== Segment start ==

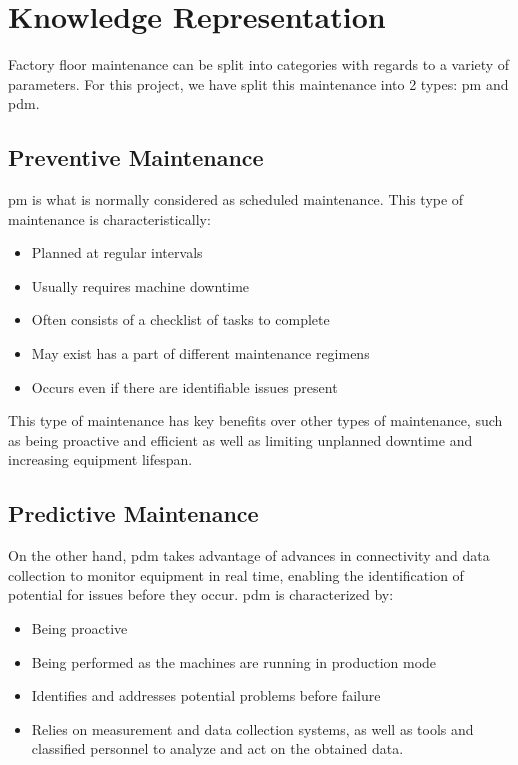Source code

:\section{Knowledge Representation}

Factory floor maintenance can be split into categories with regards to a variety of parameters. For this project, we have split this maintenance into 2 types: \acrfull{pm} and \acrfull{pdm}.

\subsection{Preventive Maintenance}

\acrshort{pm} is what is normally considered as scheduled maintenance. This type of maintenance is characteristically:

\begin{itemize}
	\item Planned at regular intervals
	\item Usually requires machine downtime
	\item Often consists of a checklist of tasks to complete
	\item May exist has a part of different maintenance regimens
	\item Occurs even if there are identifiable issues present
\end{itemize}

This type of maintenance has key benefits over other types of maintenance, such as being proactive and efficient as well as limiting unplanned downtime and increasing equipment lifespan.

\subsection{Predictive Maintenance}

On the other hand, \acrshort{pdm} takes advantage of advances in connectivity and data collection to monitor equipment in real time, enabling the identification of potential for issues before they occur. \acrshort{pdm} is characterized by:

\begin{itemize}
	\item Being proactive
	\item Being performed as the machines are running in production mode
	\item Identifies and addresses potential problems before failure
	\item Relies on measurement and data collection systems, as well as tools and classified personnel to analyze and act on the obtained data.
\end{itemize}

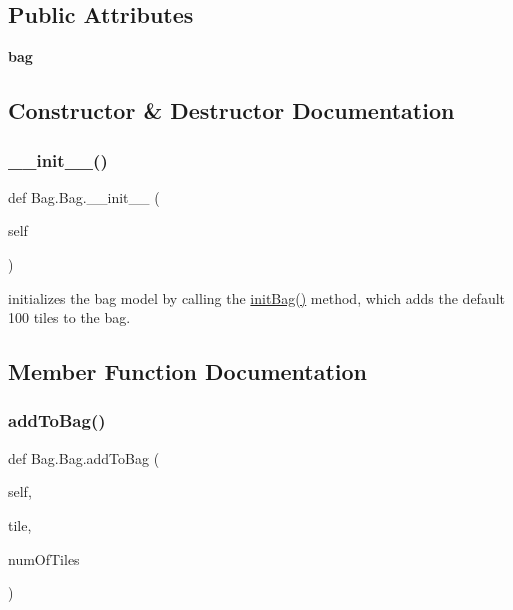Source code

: \subsection*{Public Attributes}
\begin{DoxyCompactItemize}
\item 
\mbox{\label{class_bag_1_1_bag_a20031eba2381537bc52b31c0fd992c1c}} 
{\bfseries bag}
\end{DoxyCompactItemize}


\subsection{Constructor \& Destructor Documentation}
\mbox{\label{class_bag_1_1_bag_aaa334734b2050a511a28537952c68e02}} 
\subsubsection{\texorpdfstring{\+\_\+\+\_\+init\+\_\+\+\_\+()}{\_\_init\_\_()}}
{\footnotesize\ttfamily def Bag.\+Bag.\+\_\+\+\_\+init\+\_\+\+\_\+ (\begin{DoxyParamCaption}\item[{}]{self }\end{DoxyParamCaption})}



initializes the bag model by calling the \hyperlink{class_bag_1_1_bag_ad9b292e02f119061e2a2e7f31eadf074}{init\+Bag()} method, which adds the default 100 tiles to the bag. 



\subsection{Member Function Documentation}
\mbox{\label{class_bag_1_1_bag_afa203e93b2eb94451d16920b318a5e08}} 
\subsubsection{\texorpdfstring{add\+To\+Bag()}{addToBag()}}
{\footnotesize\ttfamily def Bag.\+Bag.\+add\+To\+Bag (\begin{DoxyParamCaption}\item[{}]{self,  }\item[{}]{tile,  }\item[{}]{num\+Of\+Tiles }\end{DoxyParamCaption})}



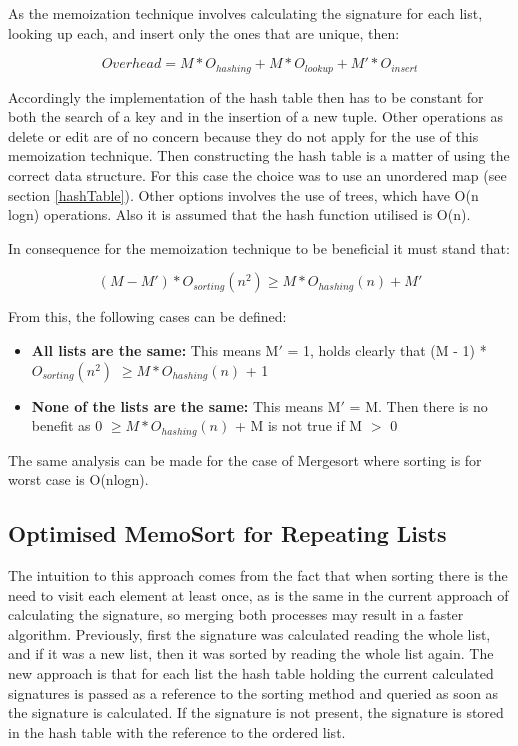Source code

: \documentclass[a4paper,12pt]{article}
\begin{document}
As the memoization technique involves calculating the signature for each list, looking up each, and insert only the ones that are unique, then:

\begin{equation}
Overhead =  M * O_{hashing} + M * O_{lookup} + M' * O_{insert}
\end{equation}

Accordingly the implementation of the hash table then has to be constant for both the search of a key and in the insertion of a new tuple. Other operations as delete or edit are of no concern because they do not apply for the use of this memoization technique. Then constructing the hash table is a matter of using the correct data structure. For this case the choice was to use an unordered map (see  section \ref{hashTable}). Other options involves the use of trees, which have O(n logn) operations. Also it is assumed that the hash function utilised is O(n). 

In consequence for the memoization technique to be beneficial it must stand that:

\begin{equation}
(M - M') *  O_{sorting}(n^2) \geq M * O_{hashing}(n)+ M'
\end{equation}

From this, the following cases can be defined:
\begin{itemize}
\item {\bf All lists are the same:}  This means M$'$ = 1, holds clearly that (M - 1) *   $O_{sorting}(n^2)$   $\geq M *O_{hashing}(n)$ + 1
\item {\bf None of the lists are the same:} This means M$'$ = M. Then there is no benefit as 0 $ \geq M * O_{hashing}(n)$ + M is not true if M $>$ 0
\end{itemize}

The same analysis can be made for the case of Mergesort where sorting is for worst case is O(nlogn). \\

\subsection{Optimised MemoSort for Repeating Lists} \label{OptMemoSort}
The intuition to this approach comes from the fact that when sorting there is the need to visit each element at least once, as is the same in the current approach of calculating the signature, so merging both processes may result in a faster algorithm. Previously, first the signature was calculated reading the whole list, and if it was a new list, then it was sorted by reading the whole list again.
The new approach is that for each list the hash table holding the current calculated signatures is passed as a reference to the sorting method and queried as soon as the signature is calculated. If the signature is not present, the signature is stored in the hash table with the reference to the ordered list. \\
\end{document}

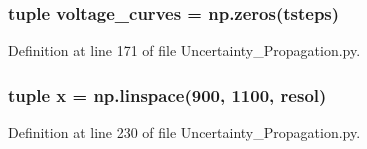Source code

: \hypertarget{namespace_uncertainty___propagation_ad561e9e5b642db23d892d0aaf51d02d6}{
\subsubsection[{voltage\-\_\-curves}]{\setlength{\rightskip}{0pt plus 5cm}tuple voltage\-\_\-curves = np.\-zeros(tsteps)}}\label{namespace_uncertainty___propagation_ad561e9e5b642db23d892d0aaf51d02d6}


Definition at line 171 of file Uncertainty\-\_\-\-Propagation.\-py.

\hypertarget{namespace_uncertainty___propagation_a7a74e6f2f6355f34b63513f77c839a9e}{
\subsubsection[{x}]{\setlength{\rightskip}{0pt plus 5cm}tuple x = np.\-linspace(900, 1100, {\bf resol})}}\label{namespace_uncertainty___propagation_a7a74e6f2f6355f34b63513f77c839a9e}


Definition at line 230 of file Uncertainty\-\_\-\-Propagation.\-py.

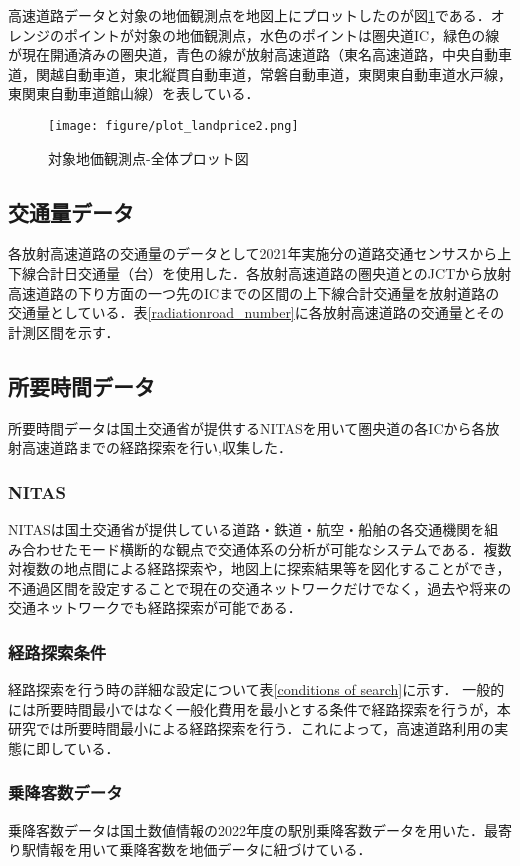 高速道路データと対象の地価観測点を地図上にプロットしたのが図\ref{plot_landprice}である．オレンジのポイントが対象の地価観測点，水色のポイントは圏央道IC，緑色の線が現在開通済みの圏央道，青色の線が放射高速道路（東名高速道路，中央自動車道，関越自動車道，東北縦貫自動車道，常磐自動車道，東関東自動車道水戸線，東関東自動車道館山線）を表している．
\begin{figure}[H]
  \centering
  \texttt{[image: figure/plot\_landprice2.png]}
  \caption{対象地価観測点-全体プロット図}
  \label{plot_landprice}
\end{figure}

\subsection{交通量データ}
各放射高速道路の交通量のデータとして2021年実施分の道路交通センサスから上下線合計日交通量（台）を使用した．各放射高速道路の圏央道とのJCTから放射高速道路の下り方面の一つ先のICまでの区間の上下線合計交通量を放射道路の交通量としている．表\ref{radiationroad_number}に各放射高速道路の交通量とその計測区間を示す．


\subsection{所要時間データ}
所要時間データは国土交通省が提供するNITASを用いて圏央道の各ICから各放射高速道路までの経路探索を行い,収集した．

\subsubsection{NITAS}
NITASは国土交通省が提供している道路・鉄道・航空・船舶の各交通機関を組み合わせたモード横断的な観点で交通体系の分析が可能なシステムである．複数対複数の地点間による経路探索や，地図上に探索結果等を図化することができ，不通過区間を設定することで現在の交通ネットワークだけでなく，過去や将来の交通ネットワークでも経路探索が可能である．\cite{NITAS}

\subsubsection{経路探索条件}
経路探索を行う時の詳細な設定について表\ref{conditions of search}に示す．
一般的には所要時間最小ではなく一般化費用を最小とする条件で経路探索を行うが，本研究では所要時間最小による経路探索を行う．これによって，高速道路利用の実態に即している．


\subsubsection{乗降客数データ}
乗降客数データは国土数値情報の2022年度の駅別乗降客数データを用いた．最寄り駅情報を用いて乗降客数を地価データに紐づけている．
\newpage
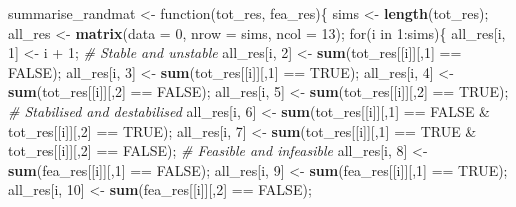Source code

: \documentclass[]{article}
\newenvironment{Shaded}{\begin{snugshade}}{\end{snugshade}}
\newcommand{\KeywordTok}[1]{\textcolor[rgb]{0.13,0.29,0.53}{\textbf{{#1}}}}
\newcommand{\DataTypeTok}[1]{\textcolor[rgb]{0.13,0.29,0.53}{{#1}}}
\newcommand{\DecValTok}[1]{\textcolor[rgb]{0.00,0.00,0.81}{{#1}}}
\newcommand{\StringTok}[1]{\textcolor[rgb]{0.31,0.60,0.02}{{#1}}}
\newcommand{\CommentTok}[1]{\textcolor[rgb]{0.56,0.35,0.01}{\textit{{#1}}}}
\newcommand{\OtherTok}[1]{\textcolor[rgb]{0.56,0.35,0.01}{{#1}}}
\newcommand{\NormalTok}[1]{{#1}}
\begin{document}
\begin{Shaded}
\begin{Highlighting}[]
\NormalTok{summarise_randmat <-}\StringTok{ }\NormalTok{function(tot_res, fea_res)\{}
    \NormalTok{sims    <-}\StringTok{ }\KeywordTok{length}\NormalTok{(tot_res);}
    \NormalTok{all_res <-}\StringTok{ }\KeywordTok{matrix}\NormalTok{(}\DataTypeTok{data =} \DecValTok{0}\NormalTok{, }\DataTypeTok{nrow =} \NormalTok{sims, }\DataTypeTok{ncol =} \DecValTok{13}\NormalTok{);}
    \NormalTok{for(i in }\DecValTok{1}\NormalTok{:sims)\{}
        \NormalTok{all_res[i, }\DecValTok{1}\NormalTok{]  <-}\StringTok{ }\NormalTok{i +}\StringTok{ }\DecValTok{1}\NormalTok{;}
        \CommentTok{# Stable and unstable}
        \NormalTok{all_res[i, }\DecValTok{2}\NormalTok{]  <-}\StringTok{ }\KeywordTok{sum}\NormalTok{(tot_res[[i]][,}\DecValTok{1}\NormalTok{] ==}\StringTok{ }\OtherTok{FALSE}\NormalTok{);}
        \NormalTok{all_res[i, }\DecValTok{3}\NormalTok{]  <-}\StringTok{ }\KeywordTok{sum}\NormalTok{(tot_res[[i]][,}\DecValTok{1}\NormalTok{] ==}\StringTok{ }\OtherTok{TRUE}\NormalTok{);}
        \NormalTok{all_res[i, }\DecValTok{4}\NormalTok{]  <-}\StringTok{ }\KeywordTok{sum}\NormalTok{(tot_res[[i]][,}\DecValTok{2}\NormalTok{] ==}\StringTok{ }\OtherTok{FALSE}\NormalTok{);}
        \NormalTok{all_res[i, }\DecValTok{5}\NormalTok{]  <-}\StringTok{ }\KeywordTok{sum}\NormalTok{(tot_res[[i]][,}\DecValTok{2}\NormalTok{] ==}\StringTok{ }\OtherTok{TRUE}\NormalTok{);}
        \CommentTok{# Stabilised and destabilised}
        \NormalTok{all_res[i, }\DecValTok{6}\NormalTok{] <-}\StringTok{ }\KeywordTok{sum}\NormalTok{(tot_res[[i]][,}\DecValTok{1}\NormalTok{] ==}\StringTok{ }\OtherTok{FALSE} \NormalTok{&}\StringTok{ }
\StringTok{                                  }\NormalTok{tot_res[[i]][,}\DecValTok{2}\NormalTok{] ==}\StringTok{ }\OtherTok{TRUE}\NormalTok{);}
        \NormalTok{all_res[i, }\DecValTok{7}\NormalTok{] <-}\StringTok{ }\KeywordTok{sum}\NormalTok{(tot_res[[i]][,}\DecValTok{1}\NormalTok{] ==}\StringTok{ }\OtherTok{TRUE} \NormalTok{&}\StringTok{ }
\StringTok{                                  }\NormalTok{tot_res[[i]][,}\DecValTok{2}\NormalTok{] ==}\StringTok{ }\OtherTok{FALSE}\NormalTok{);}
        \CommentTok{# Feasible and infeasible}
        \NormalTok{all_res[i, }\DecValTok{8}\NormalTok{]  <-}\StringTok{ }\KeywordTok{sum}\NormalTok{(fea_res[[i]][,}\DecValTok{1}\NormalTok{] ==}\StringTok{ }\OtherTok{FALSE}\NormalTok{);}
        \NormalTok{all_res[i, }\DecValTok{9}\NormalTok{]  <-}\StringTok{ }\KeywordTok{sum}\NormalTok{(fea_res[[i]][,}\DecValTok{1}\NormalTok{] ==}\StringTok{ }\OtherTok{TRUE}\NormalTok{);}
        \NormalTok{all_res[i, }\DecValTok{10}\NormalTok{]  <-}\StringTok{ }\KeywordTok{sum}\NormalTok{(fea_res[[i]][,}\DecValTok{2}\NormalTok{] ==}\StringTok{ }\OtherTok{FALSE}\NormalTok{);}

\end{Highlighting}
\end{Shaded}
\end{document}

== Segment end ==

TASK TO CARRY OUT:
Within the material, find all lines that hold the word "DataTypeTok" and show them.

TASK ANSWER:
\newcommand{\DataTypeTok}[1]{\textcolor[rgb]{0.13,0.29,0.53}{{#1}}}
    \NormalTok{all_res <-}\StringTok{ }\KeywordTok{matrix}\NormalTok{(}\DataTypeTok{data =} \DecValTok{0}\NormalTok{, }\DataTypeTok{nrow =} \NormalTok{sims, }\DataTypeTok{ncol =} \DecValTok{13}\NormalTok{);}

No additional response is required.